I felt stupid. One, for not figuring out the problem in a way that could avoid a reboot. Two, for not recording enough information to determine root cause in a post-mortem analysis. Three, for configuring a system in such a way that a reboot might be required in order to fix a problem.
To this day I believe that reboot was unnecessary, although at the time it was the fastest way to resolving the immediate blocking issue.
... the crap I read on Slashdot is so unbelievable, I have to reboot my laptop in the hopes that it will go away.
Have gnu, will travel.
/. editors: I propose a new rule. Submissions with links to PCWorld, InfoWorld, PCMagazine, Computerworld, CNet, or any other technology periodical you'd see in the check out line of a Walgreens be immediately deleted with prejudice.
They're the Oprah Magazine of the tech world. They exist to sell ads by writing articles with grabby headlines and little substance.
No sig for you!!
Seriously. I don't know what HP is doing, but NFS hangs/stuck processes that you can't kill -9 your way out of is just wrong.
Kind of a well-known, if very old, problem. From Use of NFS Considered Harmful:
k. Unkillable Processes
When an NFS server is unavailable, the client will typically not return an error to the process attempting to use it. Rather the client will retry the operation. At some point, it will eventually give up and return an error to the process.
In Unix there are two kinds of devices, slow and fast. The semantics of I/O operations vary depending on the type of device. For example, a read on a fast device will always fill a buffer, whereas a read on a slow device will return any data ready, even if the buffer is not filled. Disks (even floppy disks or CD-ROM's) are considered fast devices.

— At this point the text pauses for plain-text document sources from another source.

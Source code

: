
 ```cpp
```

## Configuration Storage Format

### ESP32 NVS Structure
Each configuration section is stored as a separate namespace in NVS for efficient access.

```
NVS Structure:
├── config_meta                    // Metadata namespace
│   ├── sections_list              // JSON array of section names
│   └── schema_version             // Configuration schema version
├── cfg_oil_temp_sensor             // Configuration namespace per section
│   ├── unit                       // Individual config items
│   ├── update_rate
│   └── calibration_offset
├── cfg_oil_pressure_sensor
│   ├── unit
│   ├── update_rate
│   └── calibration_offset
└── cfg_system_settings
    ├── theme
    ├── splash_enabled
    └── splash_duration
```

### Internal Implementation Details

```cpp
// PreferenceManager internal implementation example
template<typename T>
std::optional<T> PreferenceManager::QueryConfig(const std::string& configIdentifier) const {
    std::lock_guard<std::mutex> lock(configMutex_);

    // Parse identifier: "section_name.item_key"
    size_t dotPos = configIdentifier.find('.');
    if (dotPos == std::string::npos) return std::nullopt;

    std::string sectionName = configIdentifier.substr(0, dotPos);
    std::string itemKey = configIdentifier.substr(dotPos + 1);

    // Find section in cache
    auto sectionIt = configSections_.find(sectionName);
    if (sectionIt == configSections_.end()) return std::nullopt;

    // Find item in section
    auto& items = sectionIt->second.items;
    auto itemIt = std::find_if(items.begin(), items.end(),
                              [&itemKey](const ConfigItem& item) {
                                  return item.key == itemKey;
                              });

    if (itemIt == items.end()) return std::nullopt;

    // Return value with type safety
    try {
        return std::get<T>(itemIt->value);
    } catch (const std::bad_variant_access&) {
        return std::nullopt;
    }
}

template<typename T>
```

The Unix kernel typically does not allow fast I/O operations to be interrupted. The idea is to avoid the overhead of putting a process into a suspended state until data is available, because the data is always either available or not. For disk reads, this is not a problem, because a delay of even hundreds of milliseconds waiting for I/O to be interrupted is not often harmful to system operation.

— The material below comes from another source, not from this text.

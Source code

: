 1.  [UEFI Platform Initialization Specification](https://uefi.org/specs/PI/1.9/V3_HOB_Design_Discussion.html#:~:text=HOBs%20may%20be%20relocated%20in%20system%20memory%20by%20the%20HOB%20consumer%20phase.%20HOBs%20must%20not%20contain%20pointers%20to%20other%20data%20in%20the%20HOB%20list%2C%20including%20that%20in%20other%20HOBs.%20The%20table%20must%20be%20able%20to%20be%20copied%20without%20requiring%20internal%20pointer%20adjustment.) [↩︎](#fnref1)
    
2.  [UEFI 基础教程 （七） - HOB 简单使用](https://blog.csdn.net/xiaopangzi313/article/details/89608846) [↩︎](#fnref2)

NFS mounts, since they are intended to mimic disks, are also considered fast devices. However, in the event of a server failure, an NFS disk can take minutes to eventually return success or failure to the application. A program using data on an NFS mount, however, can remain in an uninterruptable state until a final timeout occurs.
Workaround: Don't panic when a process will not terminate from repeated kill -9 commands. If ps reports the process is in state D, there is a good chance that it is waiting on an NFS mount. Wait 10 minutes, and if the process has still not terminated, then panic.
courtesy of Appendix A of the Jargon File.
Welcome to the Panopticon. Used to be a prison, now it's your home.
It makes a nice figure. Ten years. HP-UX running a few more or less referential databases. 3650 days. Was it patched properly? Did anyone *really* look after it? The only thing that can be said, is that it apparently was quite a stable machine room in terms of 10 full years of electrical & other provisions, more or less intact.
Then it was shut down for good.
I'd rather see regular maintenance breaks and maintenance windows (pun not entirely intended), than collect numbers in the uptime command's output. But the story is true, after I left that company not a single soul ever rebooted it. Ten years after they send me an email, with an attachment of a putty session. Ten years, :)
Why should I bother disabling it?
Generally, good administrators tend to disable service that aren't wanted or needed in their systems. Who's to say that there's not going to be a vulnerability for the service discovered down the road (*coughSolariscough*) that would make you vulnerable?